Please use --iformat1 --oformat2 rather than --format1 --oformat2.
The latter sets up input and output flags for format1, not all of which
are overridden in all cases by setting output format to format2.
----------------------------------------------------------------
RELEVANT TO CSV/CSV-LITE INPUT ONLY:
--implicit-csv-header Use 1,2,3,... as field labels, rather than from line 1
of input files. Tip: combine with "label" to recreate
missing headers.
--no-implicit-csv-header Do not use --implicit-csv-header.

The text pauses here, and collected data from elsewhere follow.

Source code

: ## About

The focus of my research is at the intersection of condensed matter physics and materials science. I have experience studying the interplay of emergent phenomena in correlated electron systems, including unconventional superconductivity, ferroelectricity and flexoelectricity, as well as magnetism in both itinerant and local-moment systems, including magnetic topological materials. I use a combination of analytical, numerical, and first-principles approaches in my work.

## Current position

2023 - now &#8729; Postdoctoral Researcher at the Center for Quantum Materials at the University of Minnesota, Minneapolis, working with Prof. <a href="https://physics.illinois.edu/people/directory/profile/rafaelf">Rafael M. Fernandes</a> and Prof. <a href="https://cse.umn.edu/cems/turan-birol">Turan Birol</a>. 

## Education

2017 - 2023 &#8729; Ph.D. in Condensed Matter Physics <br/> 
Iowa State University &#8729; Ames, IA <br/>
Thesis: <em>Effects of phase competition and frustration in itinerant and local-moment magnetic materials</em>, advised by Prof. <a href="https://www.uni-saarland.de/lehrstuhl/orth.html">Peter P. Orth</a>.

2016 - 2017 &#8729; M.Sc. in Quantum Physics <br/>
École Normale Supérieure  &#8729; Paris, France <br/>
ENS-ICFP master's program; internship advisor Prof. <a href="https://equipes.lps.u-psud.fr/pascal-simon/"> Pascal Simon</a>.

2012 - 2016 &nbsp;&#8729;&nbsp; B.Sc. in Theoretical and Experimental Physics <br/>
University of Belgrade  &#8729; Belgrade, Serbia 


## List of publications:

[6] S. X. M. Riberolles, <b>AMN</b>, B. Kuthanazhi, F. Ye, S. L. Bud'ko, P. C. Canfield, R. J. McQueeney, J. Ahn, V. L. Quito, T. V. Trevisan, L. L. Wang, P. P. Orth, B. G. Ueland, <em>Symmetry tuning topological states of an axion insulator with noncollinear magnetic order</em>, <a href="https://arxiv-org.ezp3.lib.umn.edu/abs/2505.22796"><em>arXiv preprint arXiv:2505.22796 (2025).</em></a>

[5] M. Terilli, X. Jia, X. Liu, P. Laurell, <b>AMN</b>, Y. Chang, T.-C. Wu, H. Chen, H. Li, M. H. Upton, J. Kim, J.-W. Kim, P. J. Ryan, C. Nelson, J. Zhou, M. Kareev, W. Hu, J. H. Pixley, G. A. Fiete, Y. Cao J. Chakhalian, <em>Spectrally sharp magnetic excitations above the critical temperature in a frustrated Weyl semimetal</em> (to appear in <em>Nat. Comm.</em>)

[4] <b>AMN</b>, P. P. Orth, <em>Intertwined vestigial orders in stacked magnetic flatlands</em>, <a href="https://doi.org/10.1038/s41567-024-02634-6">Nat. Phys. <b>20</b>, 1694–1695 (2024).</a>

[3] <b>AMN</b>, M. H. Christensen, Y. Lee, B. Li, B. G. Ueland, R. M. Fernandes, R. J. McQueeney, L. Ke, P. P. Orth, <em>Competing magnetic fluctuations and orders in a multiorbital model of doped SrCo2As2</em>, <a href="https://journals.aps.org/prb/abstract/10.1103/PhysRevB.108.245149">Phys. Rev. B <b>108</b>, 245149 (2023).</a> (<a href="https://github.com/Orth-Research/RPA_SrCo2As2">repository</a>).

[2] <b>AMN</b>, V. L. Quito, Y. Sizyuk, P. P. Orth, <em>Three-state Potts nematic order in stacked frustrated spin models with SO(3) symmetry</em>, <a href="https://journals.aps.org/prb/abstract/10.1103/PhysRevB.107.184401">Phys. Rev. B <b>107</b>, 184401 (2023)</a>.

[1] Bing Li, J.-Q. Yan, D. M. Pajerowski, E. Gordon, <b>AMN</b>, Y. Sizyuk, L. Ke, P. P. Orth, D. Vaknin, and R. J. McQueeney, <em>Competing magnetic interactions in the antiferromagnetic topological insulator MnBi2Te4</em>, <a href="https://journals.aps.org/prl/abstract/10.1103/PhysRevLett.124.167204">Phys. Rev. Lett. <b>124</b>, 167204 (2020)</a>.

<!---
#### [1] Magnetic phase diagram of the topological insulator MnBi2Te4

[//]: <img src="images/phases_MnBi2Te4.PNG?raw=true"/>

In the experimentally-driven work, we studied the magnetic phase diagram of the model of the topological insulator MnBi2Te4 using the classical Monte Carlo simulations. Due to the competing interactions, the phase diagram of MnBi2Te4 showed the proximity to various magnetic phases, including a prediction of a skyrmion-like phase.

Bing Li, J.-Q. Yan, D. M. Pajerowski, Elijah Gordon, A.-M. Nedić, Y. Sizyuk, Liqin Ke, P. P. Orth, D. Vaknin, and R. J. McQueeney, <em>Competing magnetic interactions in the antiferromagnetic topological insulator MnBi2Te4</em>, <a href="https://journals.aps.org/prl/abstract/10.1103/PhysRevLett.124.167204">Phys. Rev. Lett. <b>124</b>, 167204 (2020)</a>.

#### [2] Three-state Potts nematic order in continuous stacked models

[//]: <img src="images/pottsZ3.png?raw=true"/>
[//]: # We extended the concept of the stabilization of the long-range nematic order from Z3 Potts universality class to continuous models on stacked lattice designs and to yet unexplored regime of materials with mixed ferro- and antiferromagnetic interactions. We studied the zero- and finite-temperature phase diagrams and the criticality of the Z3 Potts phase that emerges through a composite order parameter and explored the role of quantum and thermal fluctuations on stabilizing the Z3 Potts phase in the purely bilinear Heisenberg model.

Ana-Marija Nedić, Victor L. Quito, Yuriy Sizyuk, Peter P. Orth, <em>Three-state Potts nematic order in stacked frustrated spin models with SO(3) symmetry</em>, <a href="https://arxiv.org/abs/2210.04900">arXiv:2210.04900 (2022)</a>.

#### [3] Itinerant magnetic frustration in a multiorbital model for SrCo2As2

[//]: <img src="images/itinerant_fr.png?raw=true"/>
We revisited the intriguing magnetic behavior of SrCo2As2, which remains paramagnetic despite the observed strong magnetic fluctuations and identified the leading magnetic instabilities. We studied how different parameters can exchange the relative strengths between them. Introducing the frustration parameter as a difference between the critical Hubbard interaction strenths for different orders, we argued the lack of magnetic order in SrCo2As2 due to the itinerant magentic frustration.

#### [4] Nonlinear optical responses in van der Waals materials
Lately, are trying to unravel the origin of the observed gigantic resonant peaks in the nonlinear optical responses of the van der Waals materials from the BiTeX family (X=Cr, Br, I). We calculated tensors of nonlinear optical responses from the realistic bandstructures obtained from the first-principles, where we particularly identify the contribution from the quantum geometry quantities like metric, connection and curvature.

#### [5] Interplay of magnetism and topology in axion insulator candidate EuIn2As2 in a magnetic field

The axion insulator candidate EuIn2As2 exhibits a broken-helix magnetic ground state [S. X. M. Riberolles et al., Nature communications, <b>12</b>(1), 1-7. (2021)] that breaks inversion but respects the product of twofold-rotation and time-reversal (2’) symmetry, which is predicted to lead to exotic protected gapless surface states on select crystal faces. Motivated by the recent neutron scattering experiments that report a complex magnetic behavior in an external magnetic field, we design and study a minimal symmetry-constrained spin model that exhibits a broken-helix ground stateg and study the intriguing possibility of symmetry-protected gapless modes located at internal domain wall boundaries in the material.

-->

This is the default
anyway -- the main use is for the flags to 'mlr join' if you have
main file(s) which are headerless but you want to join in on
a file which does have a CSV header. Then you could use
'mlr --csv --implicit-csv-header join --no-implicit-csv-header
-l your-join-in-with-header.csv ... your-headerless.csv'
--allow-ragged-csv-input|--ragged If a data line has fewer fields than the header line,
fill remaining keys with empty string. If a data line has more
fields than the header line, use integer field labels as in
the implicit-header case.
--headerless-csv-output Print only CSV data lines.
-N Keystroke-saver for --implicit-csv-header --headerless-csv-output.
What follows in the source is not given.